John Romano | Okay, maybe it wasn’t quite that easy, but the Bucs have remade their image in a remarkably quick fashion.
It hasn't been all hugs and grins for Tom Brady and Bruce Arians this season, but that's part of the reason the Bucs have been so successful.
It hasn't been all hugs and grins for Tom Brady and Bruce Arians this season, but that's part of the reason the Bucs have been so successful. [ DOUGLAS R. CLIFFORD | Times ]
Published Jan. 27, 2021

TAMPA — The journey from loser to winner in the NFL is not as complicated as you might think.

It’s a league of parity with the draft, the schedule and the salary cap all playing a role in a continuous trek to the middle. You’ll find teams going from last-to-first and first-to-last seemingly every NFL season.

So should you really be impressed with the Bucs’ turnaround in 2020?

In a word, yes. In two words, heck yes.

This was not simply a regular-season mirage. It was not the Dolphins going from five wins to 10 with the help of two games against the Jets as well as games with the Jaguars and Bengals, too.

What the Bucs have done is change the way the world looks at them. A team that had been irrelevant for 12 years grew in stature from month to month until putting together one of the most impressive Januarys in league history. Tampa Bay is only the fourth team to ever win three consecutive road games against division winners in the same postseason.

And they’ve done it with a roster that is not drastically different from the team that was 5-11 just two years ago. When the Bucs walked off the field at the end of the 2018 season, the offensive line was almost identical to what you see today. The starting receivers were the same, and so was a tight end. Half the defensive line looked familiar and two of the defensive backs, too.

So what was it that head coach Bruce Arians needed to change when he replaced Dirk Koetter?

“The culture. Breaking that losing culture,” Arians said. “We got so close our first year to getting to 8-8 or 9-7, but (we needed) to set that culture and to build a defense that could win championships. We had a lot of the pieces here on defense.”

Of course, adding the NFL’s most successful quarterback and a future Hall of Famer at tight end helped. But in some ways, that was about culture, as well.

There’s no denying that bringing in Tom Brady and Rob Gronkowski improved the look of the offense. And signing Shaquil Barrett and Ndamukong Suh solidified the front seven on defense, along with the drafts that brought in Devin White, Jamel Dean, Antoine Winfield Jr. and Sean Murphy-Bunting. Roughly half the starters on defense have changed in the past two years.
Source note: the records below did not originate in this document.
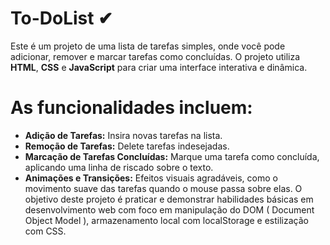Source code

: # To-DoList ✔

Este é um projeto de uma lista de tarefas simples, onde você pode adicionar, remover e marcar tarefas como concluídas. O projeto utiliza **HTML**, **CSS** e **JavaScript** para criar uma interface interativa e dinâmica. 

# As funcionalidades incluem:

- **Adição de Tarefas:** Insira novas tarefas na lista.
- **Remoção de Tarefas:** Delete tarefas indesejadas.
- **Marcação de Tarefas Concluídas:** Marque uma tarefa como concluída, aplicando uma linha de riscado sobre o texto.
- **Animações e Transições:** Efeitos visuais agradáveis, como o movimento suave das tarefas quando o mouse passa sobre elas.
O objetivo deste projeto é praticar e demonstrar habilidades básicas em desenvolvimento web com foco em manipulação do DOM ( Document Object Model ), armazenamento local com localStorage e estilização com CSS.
But Arians also changed expectations. If you’re looking for signposts, you could go back to the day the Bucs cut former first-round pick Vernon Hargreaves at midseason in 2019. Hargreaves went from being a starter to being unemployed in the span of a couple of days because Arians wasn’t happy with his effort.

At that point, the Bucs had gone 3-6 in their first nine games under Arians. They are 18-8 since then.

“It’s accountability. It’s accountability to the cause and honest-to-God caring for each other,” Arians said. “If you don’t care about each other, you won’t be accountable to each other. This team is really, really close.”

There is also the tough love Arians brought to the locker room. There have been times when he has defended players who might have been having a crisis of confidence, but he is also one of those rare coaches who is not afraid of ripping players publicly.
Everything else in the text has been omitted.